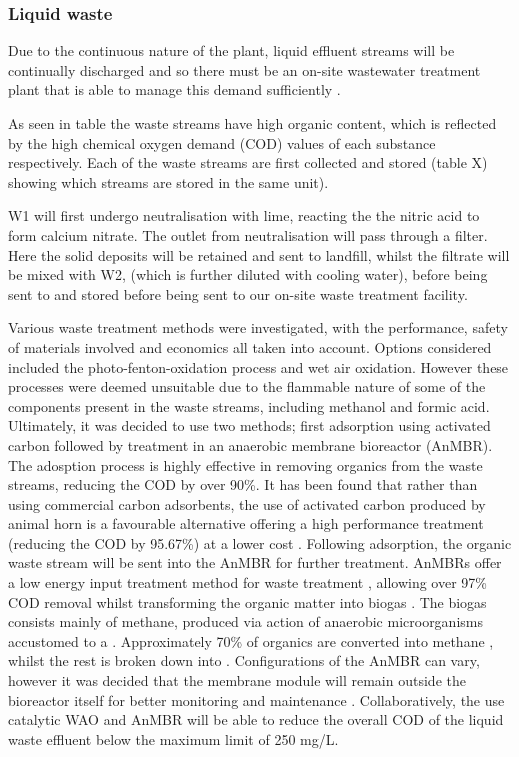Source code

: \subsubsection{Liquid waste }

Due to the continuous nature of the plant, liquid effluent streams will be continually discharged and so there must be an on-site wastewater treatment plant that is able to manage this demand sufficiently \cite{water_innovations_inc_continuous_2021}.  

As seen in table %
the waste streams have high organic content, which is reflected by the high chemical oxygen demand (COD) values of each substance respectively. Each of the waste streams are first collected and stored (table X) showing which streams are stored in the same unit). 

W1 will first undergo neutralisation with lime, reacting the the nitric acid to form calcium nitrate. The outlet from neutralisation will pass through a filter. Here the solid deposits will be retained and sent to landfill, whilst the filtrate will be mixed with W2, (which is further diluted with cooling water), before being sent to and stored before being sent to our on-site waste treatment facility. 

Various waste treatment methods were investigated, with the performance,  safety of materials involved and economics all taken into account. Options considered included the photo-fenton-oxidation process and wet air oxidation. However these processes were deemed unsuitable due to the flammable nature of some of the components present in the waste streams, including methanol and formic acid. Ultimately, it was decided to use two methods; first adsorption using activated carbon followed by treatment in an anaerobic membrane bioreactor (AnMBR). The adosption process is highly effective in removing organics from the waste streams, reducing the COD by over 90\%. It has been found that rather than using commercial carbon adsorbents, the use of activated carbon produced by animal horn is a favourable alternative offering a high performance treatment (reducing the COD by 95.67\%) at a lower cost \cite{aluyor_cod_2008}. Following adsorption, the organic waste stream will be sent into the AnMBR for further treatment. AnMBRs offer a low energy input treatment method for waste treatment \cite{maaz_anaerobic_2019}, allowing over 97\% COD removal whilst transforming the organic matter into biogas \cite{ariunbaatar_performance_2021}. The biogas consists mainly of methane, produced via action of anaerobic microorganisms accustomed to a  . Approximately 70\% of organics are converted into methane \cite{ariunbaatar_performance_2021}, whilst the rest is broken down into . Configurations of the AnMBR can vary, however it was decided that the membrane module will remain outside the bioreactor itself for better monitoring and maintenance \cite{maaz_anaerobic_2019}. Collaboratively, the use catalytic WAO and AnMBR will be able to reduce the overall COD of the liquid waste effluent below the maximum limit of 250 mg/L. 

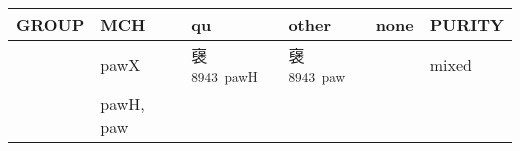 \documentclass[14pt,a4paper]{scrartcl}
\begin{document}
\begin{longtable}[c]{@{}llllll@{}}
\toprule
\begin{minipage}[b]{0.14\columnwidth}\raggedright\strut
GROUP
\strut\end{minipage} &
\begin{minipage}[b]{0.14\columnwidth}\raggedright\strut
MCH
\strut\end{minipage} &
\begin{minipage}[b]{0.14\columnwidth}\raggedright\strut
qu
\strut\end{minipage} &
\begin{minipage}[b]{0.14\columnwidth}\raggedright\strut
other
\strut\end{minipage} &
\begin{minipage}[b]{0.14\columnwidth}\raggedright\strut
none
\strut\end{minipage} &
\begin{minipage}[b]{0.14\columnwidth}\raggedright\strut
PURITY
\strut\end{minipage}\tabularnewline
\midrule
\endhead
\begin{minipage}[t]{0.14\columnwidth}\raggedright\strut
𠊻
\strut\end{minipage} &
\begin{minipage}[t]{0.14\columnwidth}\raggedright\strut
pawX
\strut\end{minipage} &
\begin{minipage}[t]{0.14\columnwidth}\raggedright\strut
襃\textsuperscript{8943~pawH}
\strut\end{minipage} &
\begin{minipage}[t]{0.14\columnwidth}\raggedright\strut
襃\textsuperscript{8943~paw}
\strut\end{minipage} &
\begin{minipage}[t]{0.14\columnwidth}\raggedright\strut
\strut\end{minipage} &
\begin{minipage}[t]{0.14\columnwidth}\raggedright\strut
mixed
\strut\end{minipage}\tabularnewline
\begin{minipage}[t]{0.14\columnwidth}\raggedright\strut
𤓽
\strut\end{minipage} &
\begin{minipage}[t]{0.14\columnwidth}\raggedright\strut
pawH, paw
\strut\end{minipage} &
\begin{minipage}[t]{0.14\columnwidth}\raggedright\strut
\strut\end{minipage} &

\end{longtable}
\end{document}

-------

## EXERCISE
Please take the lines from the beginning of the data above through the line holding "As seen in table %" and transcribe them exactly, without any pictures.

## FINISHED TASK
Source code

: \subsubsection{Liquid waste }

Due to the continuous nature of the plant, liquid effluent streams will be continually discharged and so there must be an on-site wastewater treatment plant that is able to manage this demand sufficiently \cite{water_innovations_inc_continuous_2021}.  

As seen in table %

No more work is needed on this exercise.